(Dataset entries)
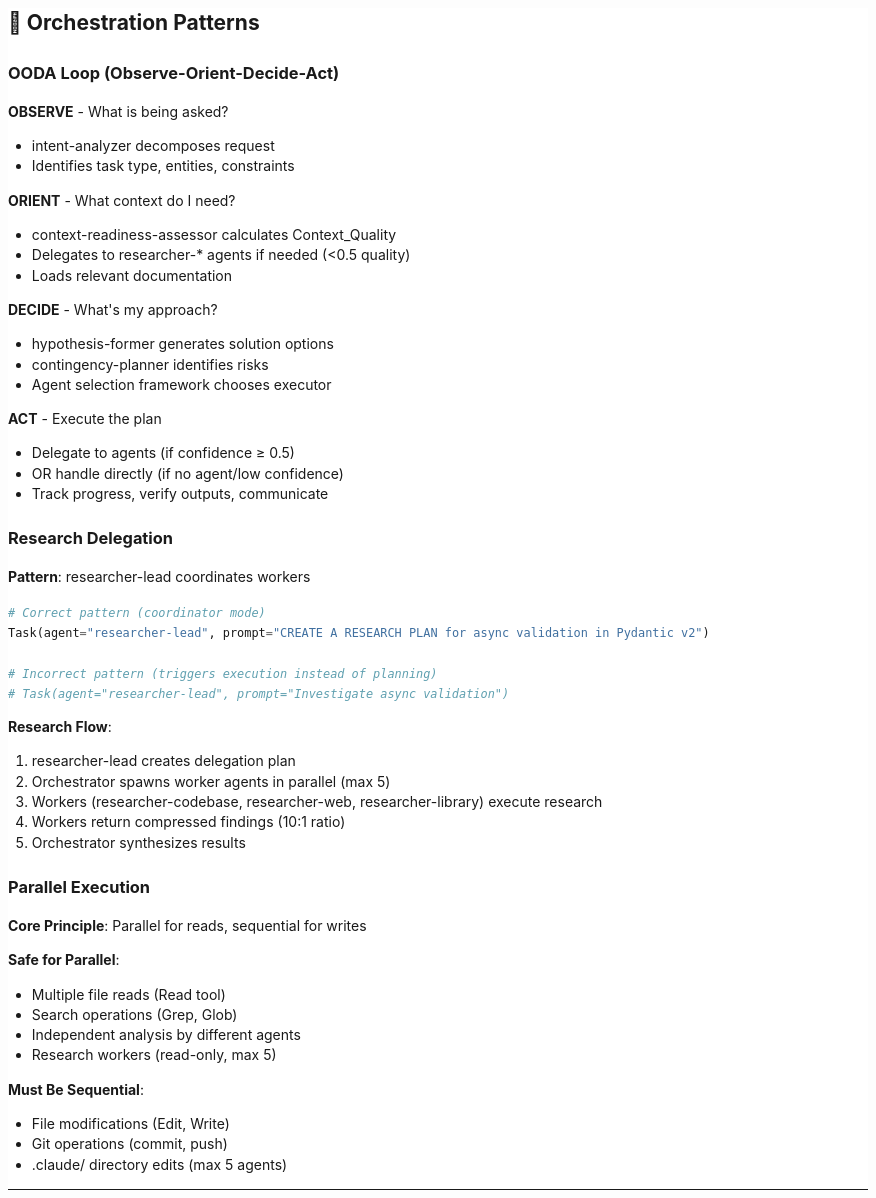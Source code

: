 
## 🔀 Orchestration Patterns

### OODA Loop (Observe-Orient-Decide-Act)

**OBSERVE** - What is being asked?
- intent-analyzer decomposes request
- Identifies task type, entities, constraints

**ORIENT** - What context do I need?
- context-readiness-assessor calculates Context_Quality
- Delegates to researcher-* agents if needed (<0.5 quality)
- Loads relevant documentation

**DECIDE** - What's my approach?
- hypothesis-former generates solution options
- contingency-planner identifies risks
- Agent selection framework chooses executor

**ACT** - Execute the plan
- Delegate to agents (if confidence ≥ 0.5)
- OR handle directly (if no agent/low confidence)
- Track progress, verify outputs, communicate

### Research Delegation

**Pattern**: researcher-lead coordinates workers

```python
# Correct pattern (coordinator mode)
Task(agent="researcher-lead", prompt="CREATE A RESEARCH PLAN for async validation in Pydantic v2")

# Incorrect pattern (triggers execution instead of planning)
# Task(agent="researcher-lead", prompt="Investigate async validation")
```

**Research Flow**:
1. researcher-lead creates delegation plan
2. Orchestrator spawns worker agents in parallel (max 5)
3. Workers (researcher-codebase, researcher-web, researcher-library) execute research
4. Workers return compressed findings (10:1 ratio)
5. Orchestrator synthesizes results

### Parallel Execution

**Core Principle**: Parallel for reads, sequential for writes

**Safe for Parallel**:
- Multiple file reads (Read tool)
- Search operations (Grep, Glob)
- Independent analysis by different agents
- Research workers (read-only, max 5)

**Must Be Sequential**:
- File modifications (Edit, Write)
- Git operations (commit, push)
- .claude/ directory edits (max 5 agents)

---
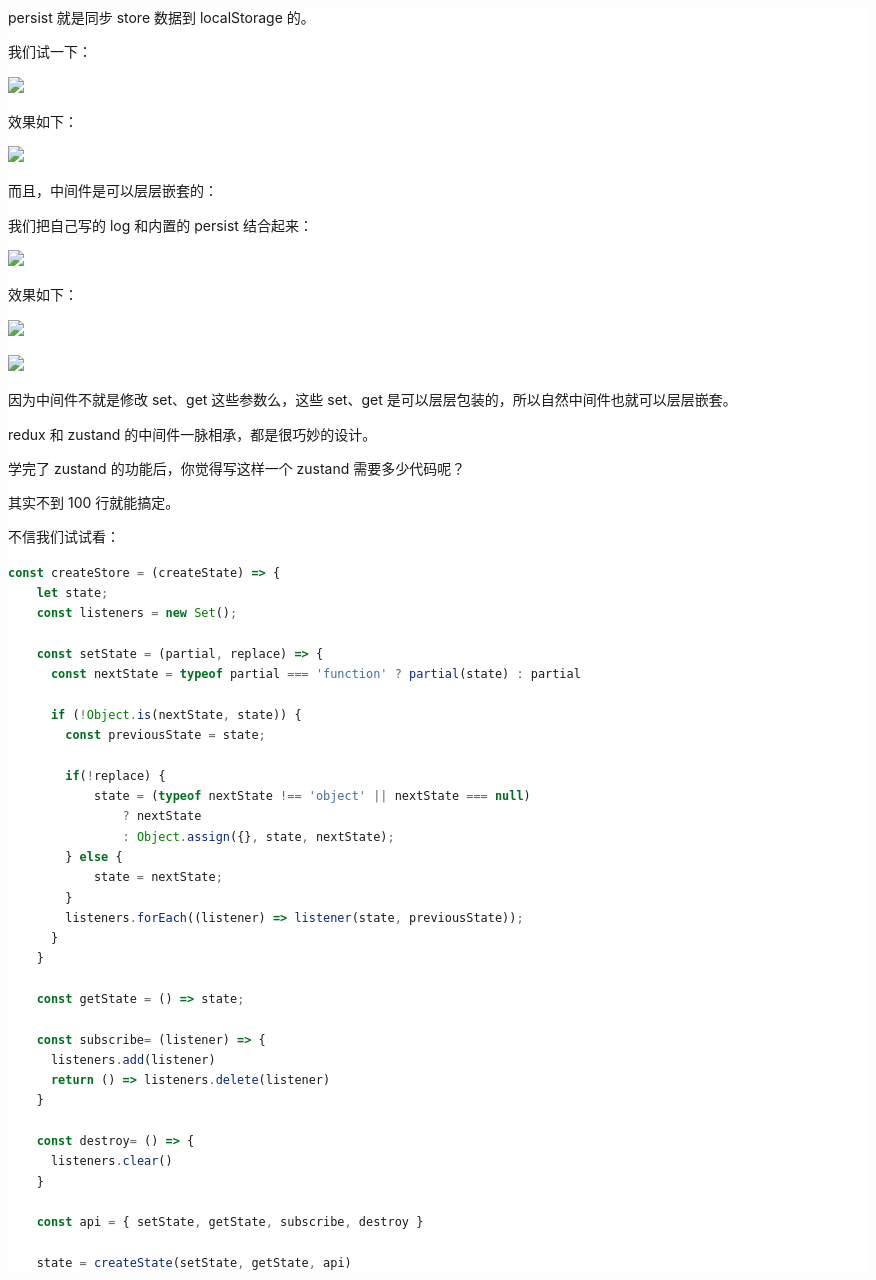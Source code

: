 persist 就是同步 store 数据到 localStorage 的。

我们试一下：

![](https://raw.githubusercontent.com/star8085/picture/main/images/2025/react通过秘籍/1737552345012-1b712c446ff44096a56de29a341a5576tplv-k3u1fbpfcp-jj-mark0000q75.imagew890h576s106762epngb1f1f1f)

效果如下：

![](https://raw.githubusercontent.com/star8085/picture/main/images/2025/react通过秘籍/1737552346317-4d5312dfe9c34bd7af988bb9eb7cbd0atplv-k3u1fbpfcp-jj-mark0000q75.imagew1988h870s132902epngbfefefe)

而且，中间件是可以层层嵌套的：

我们把自己写的 log 和内置的 persist 结合起来：

![](https://raw.githubusercontent.com/star8085/picture/main/images/2025/react通过秘籍/1737552348312-35a2546e1697420c8d9b81f2c3332380tplv-k3u1fbpfcp-jj-mark0000q75.imagew1070h590s123116epngb202020)

效果如下：

![](https://raw.githubusercontent.com/star8085/picture/main/images/2025/react通过秘籍/1737552350168-314e9cb8372b456a92b6274b199e4c2dtplv-k3u1fbpfcp-jj-mark0000q75.imagew966h800s99743epngbffffff)

![](https://raw.githubusercontent.com/star8085/picture/main/images/2025/react通过秘籍/1737552352333-179b386d20414054920cdbe29e476fa7tplv-k3u1fbpfcp-jj-mark0000q75.imagew1802h838s123496epngbfefefe)

因为中间件不就是修改 set、get 这些参数么，这些 set、get 是可以层层包装的，所以自然中间件也就可以层层嵌套。

redux 和 zustand 的中间件一脉相承，都是很巧妙的设计。

学完了 zustand 的功能后，你觉得写这样一个 zustand 需要多少代码呢？

其实不到 100 行就能搞定。

不信我们试试看：

```javascript
const createStore = (createState) => {
    let state;
    const listeners = new Set();
  
    const setState = (partial, replace) => {
      const nextState = typeof partial === 'function' ? partial(state) : partial

      if (!Object.is(nextState, state)) {
        const previousState = state;

        if(!replace) {
            state = (typeof nextState !== 'object' || nextState === null)
                ? nextState
                : Object.assign({}, state, nextState);
        } else {
            state = nextState;
        }
        listeners.forEach((listener) => listener(state, previousState));
      }
    }
  
    const getState = () => state;
  
    const subscribe= (listener) => {
      listeners.add(listener)
      return () => listeners.delete(listener)
    }
  
    const destroy= () => {
      listeners.clear()
    }
  
    const api = { setState, getState, subscribe, destroy }

    state = createState(setState, getState, api)
```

● EXERCISE INSTRUCTIONS:
The result should be every line that contains "setState", copied from the entries.

● RESULT:
    const setState = (partial, replace) => {
    const api = { setState, getState, subscribe, destroy }
    state = createState(setState, getState, api)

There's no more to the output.